■ Stored data
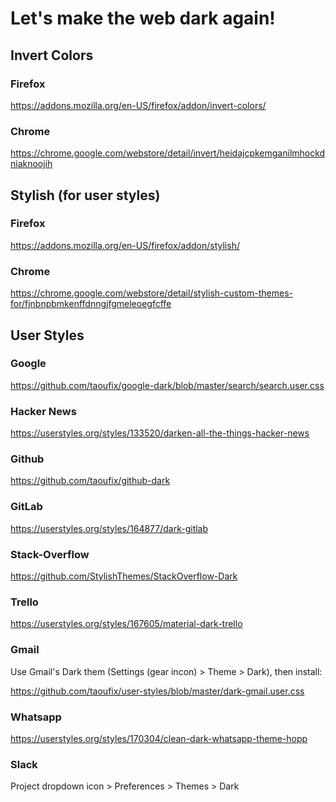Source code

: # Let's make the web dark again!


## Invert Colors
### Firefox
https://addons.mozilla.org/en-US/firefox/addon/invert-colors/

### Chrome
https://chrome.google.com/webstore/detail/invert/heidajcpkemganilmhockdniaknoojih

## Stylish (for user styles)
### Firefox
https://addons.mozilla.org/en-US/firefox/addon/stylish/

### Chrome
https://chrome.google.com/webstore/detail/stylish-custom-themes-for/fjnbnpbmkenffdnngjfgmeleoegfcffe

## User Styles

### Google
https://github.com/taoufix/google-dark/blob/master/search/search.user.css

### Hacker News
https://userstyles.org/styles/133520/darken-all-the-things-hacker-news

### Github
https://github.com/taoufix/github-dark

### GitLab
https://userstyles.org/styles/164877/dark-gitlab

### Stack-Overflow
https://github.com/StylishThemes/StackOverflow-Dark

### Trello
https://userstyles.org/styles/167605/material-dark-trello

### Gmail
Use Gmail's Dark them (Settings (gear incon) > Theme > Dark),  then install:

https://github.com/taoufix/user-styles/blob/master/dark-gmail.user.css

### Whatsapp
https://userstyles.org/styles/170304/clean-dark-whatsapp-theme-hopp

### Slack
Project dropdown icon > Preferences > Themes > Dark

■ ACTION ITEM
Report, for the data above, every line in which the string "mozilla" appears.

■ FINISHED EXERCISE
https://addons.mozilla.org/en-US/firefox/addon/invert-colors/
https://addons.mozilla.org/en-US/firefox/addon/stylish/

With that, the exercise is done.